Yasa koyucu da, bu hak ihlalini dikkate alarak, 6459 sayılı Kanun’un 6.maddesiyle 2942 sayılı Kanun’un 10. maddesine eklenen fıkrada (yürürlük tarihi 30.04.2013) kamulaştırma bedelinin tescili için açılan davanın dört ay içinde sonuçlandırılmaması halinde, tespit edilen bedele bu sürenin bitiminden itibaren faiz uygulanmasına ilişkin düzenleme getirmiştir.
Her ne kadar, getirilen bu faiz hükmü maddi hukuka ilişkin olup, aynı yasanın 29. maddesi gereğince yayımı tarihinden sonra açılacak davalara uygulanması gerekir ise de, 30.04.2013 tarihinden sonra açılacak davalar için yapılan bu düzenleme ile Anayasa Mahkemesi’nin makul süreyi aşan yargılamanın hak ihlali oluşturduğuna ilişkin kararı birlikte değerlendirildiğinde, 30.04.2013 tarihinden önce açılmış ve henüz kesinleşmemiş kamulaştırma bedelinin tespiti ve tescili davalarında öngörülen dört aylık yargılama süresinin makul süre kabul edilerek, hakkaniyet gereğince taşınmaz malikinin zararının giderilmesi amacıyla dava tarihinden itibaren dört aylık sürenin bittiği tarihten, karar tarihine kadar tespit edilen kamulaştırma bedeline faiz uygulanması gerektiğinden de hükmün bozulması gerekmiştir.

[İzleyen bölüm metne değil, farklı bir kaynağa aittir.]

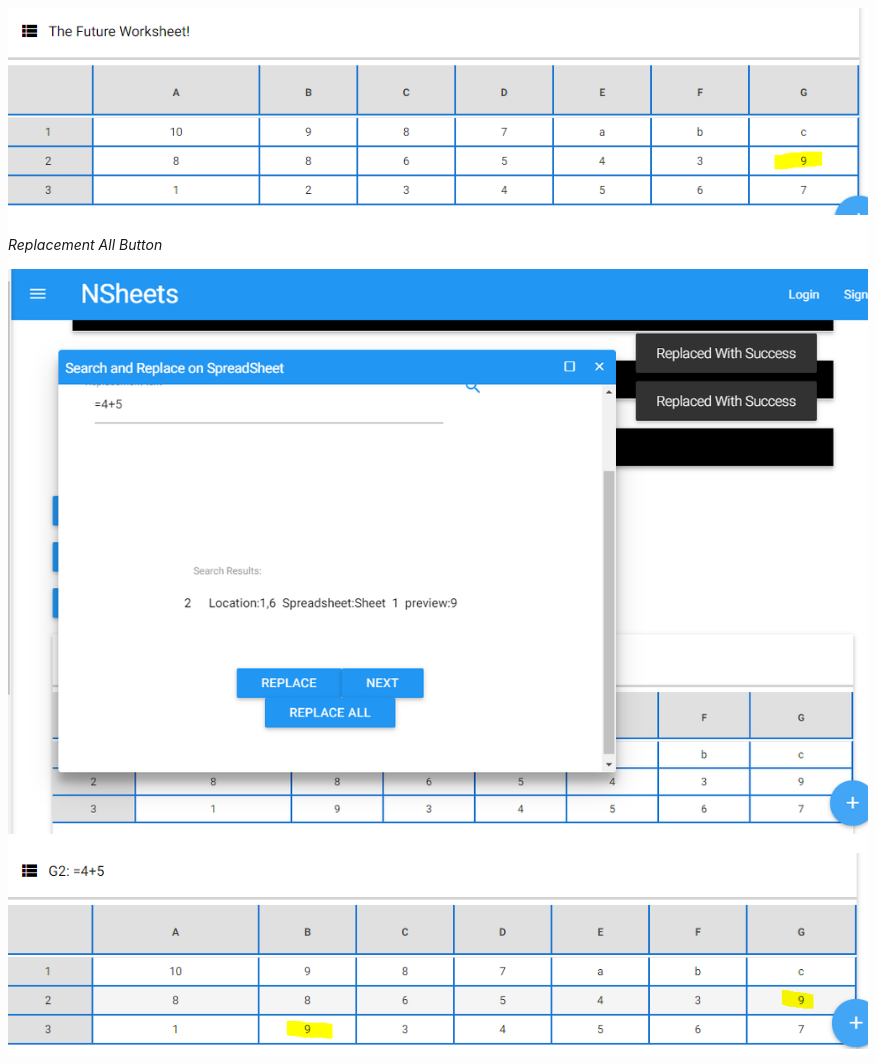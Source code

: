 ![snr](singleReplacementSheet.png)


*Replacement All Button*

![snr](replaceAll.png)

![snr](replaceAllSheet.png)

Bu itibarla yukarıda açıklanan esaslar gözönünde tutulmaksızın yazılı şekilde hüküm tesisi isabetsiz, temyiz itirazları bu nedenlerle yerinde olduğundan kabulü ile hükmün HUMK.nun 428.maddesi gereğince BOZULMASINA, temyiz peşin harçlarının istek halinde temyiz edenlere iadesine, 03.07.2014 gününde oybirliğiyle karar verildi.